Prove that $T=\frac{2X}{\sqrt{Y}} \sim t_4$ where $X \sim N(0,1)$ and $Y \sim \chi^2_4$

Question

Question. Let $X,Y$ be independent random variables. Suppose $X \sim N(0,1)$ and $Y \sim \chi^2_4$, use a bivariate transformation to show that $T=\frac{2X}{\sqrt{Y}} \sim t_4$.

Attempt.
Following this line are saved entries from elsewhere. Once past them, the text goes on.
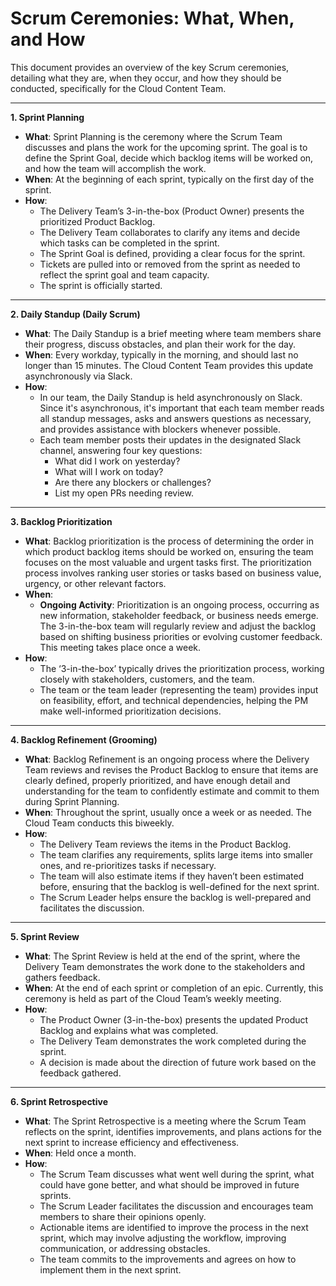 # Scrum Ceremonies: What, When, and How

This document provides an overview of the key Scrum ceremonies, detailing what they are, when they occur, and how they should be conducted, specifically for the Cloud Content Team.

---

**1. Sprint Planning**

- **What**: Sprint Planning is the ceremony where the Scrum Team discusses and plans the work for the upcoming sprint. The goal is to define the Sprint Goal, decide which backlog items will be worked on, and how the team will accomplish the work.
- **When**: At the beginning of each sprint, typically on the first day of the sprint.
- **How**:
    - The Delivery Team’s 3-in-the-box (Product Owner) presents the prioritized Product Backlog.
    - The Delivery Team collaborates to clarify any items and decide which tasks can be completed in the sprint.
    - The Sprint Goal is defined, providing a clear focus for the sprint.
    - Tickets are pulled into or removed from the sprint as needed to reflect the sprint goal and team capacity.
    - The sprint is officially started.

---

**2. Daily Standup (Daily Scrum)**

- **What**: The Daily Standup is a brief meeting where team members share their progress, discuss obstacles, and plan their work for the day.
- **When**: Every workday, typically in the morning, and should last no longer than 15 minutes. The Cloud Content Team provides this update asynchronously via Slack.
- **How**:
    - In our team, the Daily Standup is held asynchronously on Slack. Since it's asynchronous, it's important that each team member reads all standup messages, asks and answers questions as necessary, and provides assistance with blockers whenever possible.
    - Each team member posts their updates in the designated Slack channel, answering four key questions:
        - What did I work on yesterday?
        - What will I work on today?
        - Are there any blockers or challenges?
        - List my open PRs needing review.

---

**3. Backlog Prioritization**

- **What**: Backlog prioritization is the process of determining the order in which product backlog items should be worked on, ensuring the team focuses on the most valuable and urgent tasks first. The prioritization process involves ranking user stories or tasks based on business value, urgency, or other relevant factors.
- **When**:
    - **Ongoing Activity**: Prioritization is an ongoing process, occurring as new information, stakeholder feedback, or business needs emerge. The 3-in-the-box team will regularly review and adjust the backlog based on shifting business priorities or evolving customer feedback. This meeting takes place once a week.
- **How**:
    - The ‘3-in-the-box’ typically drives the prioritization process, working closely with stakeholders, customers, and the team.
    - The team or the team leader (representing the team) provides input on feasibility, effort, and technical dependencies, helping the PM make well-informed prioritization decisions.

---

**4. Backlog Refinement (Grooming)**

- **What**: Backlog Refinement is an ongoing process where the Delivery Team reviews and revises the Product Backlog to ensure that items are clearly defined, properly prioritized, and have enough detail and understanding for the team to confidently estimate and commit to them during Sprint Planning.
- **When**: Throughout the sprint, usually once a week or as needed. The Cloud Team conducts this biweekly.
- **How**:
    - The Delivery Team reviews the items in the Product Backlog.
    - The team clarifies any requirements, splits large items into smaller ones, and re-prioritizes tasks if necessary.
    - The team will also estimate items if they haven’t been estimated before, ensuring that the backlog is well-defined for the next sprint.
    - The Scrum Leader helps ensure the backlog is well-prepared and facilitates the discussion.

---

**5. Sprint Review**

- **What**: The Sprint Review is held at the end of the sprint, where the Delivery Team demonstrates the work done to the stakeholders and gathers feedback.
- **When**: At the end of each sprint or completion of an epic. Currently, this ceremony is held as part of the Cloud Team’s weekly meeting.
- **How**:
    - The Product Owner (3-in-the-box) presents the updated Product Backlog and explains what was completed.
    - The Delivery Team demonstrates the work completed during the sprint.
    - A decision is made about the direction of future work based on the feedback gathered.

---

**6. Sprint Retrospective**

- **What**: The Sprint Retrospective is a meeting where the Scrum Team reflects on the sprint, identifies improvements, and plans actions for the next sprint to increase efficiency and effectiveness.
- **When**: Held once a month.
- **How**:
    - The Scrum Team discusses what went well during the sprint, what could have gone better, and what should be improved in future sprints.
    - The Scrum Leader facilitates the discussion and encourages team members to share their opinions openly.
    - Actionable items are identified to improve the process in the next sprint, which may involve adjusting the workflow, improving communication, or addressing obstacles.
    - The team commits to the improvements and agrees on how to implement them in the next sprint.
Use the bivariate transformation $T=\frac{2X}{\sqrt{Y}}, S=\sqrt{Y}$. So the inverse transform is given by $X=\frac{1}{2}TS, Y=S^2$. The Jacobian is thus $s^2$. Then I used the transform formula to try to derive the joint density function of $f_{T,S}$ and thus differentiate w.r.t. $s$ to get the marginal density function of $T$. But the expression just got too messy so I wonder if my initial transform was the best way.

Would appreciate any help/hint.

Answer 1

If $U,\,V$ are independent continuous random variables of respective pdfs $f_U,\,f_V$ with $V$ of support $[0,\,\infty)$, $W:=U/V$ has pdf $f_W(w):=\int_0^\infty vf_U(wv)f_V(v)dv$. With the choice$$f_U(u)=\frac{1}{\sqrt{2\pi}}\exp-\frac{u^2}{2},\,f_V(v)=\frac12 v^3\exp -\frac{v^2}{2}$$so $U\sim N(0,\,1),\,V\sim\chi_4$, $$f_{U/V}(w)=\int_0^\infty\frac{1}{\sqrt{8\pi}}v^4\exp-\frac{(1+w^2)v^2}{2}dv\propto(1+w^2)^{-5/2}.$$Similarly, $2U/V$ has a pdf $\propto\left(1+\frac{w^2}{4}\right)^{-5/2}$, so is $t_4$-distributed. You're welcome as an exercise to double-check this method gets the right coefficients for unitarity.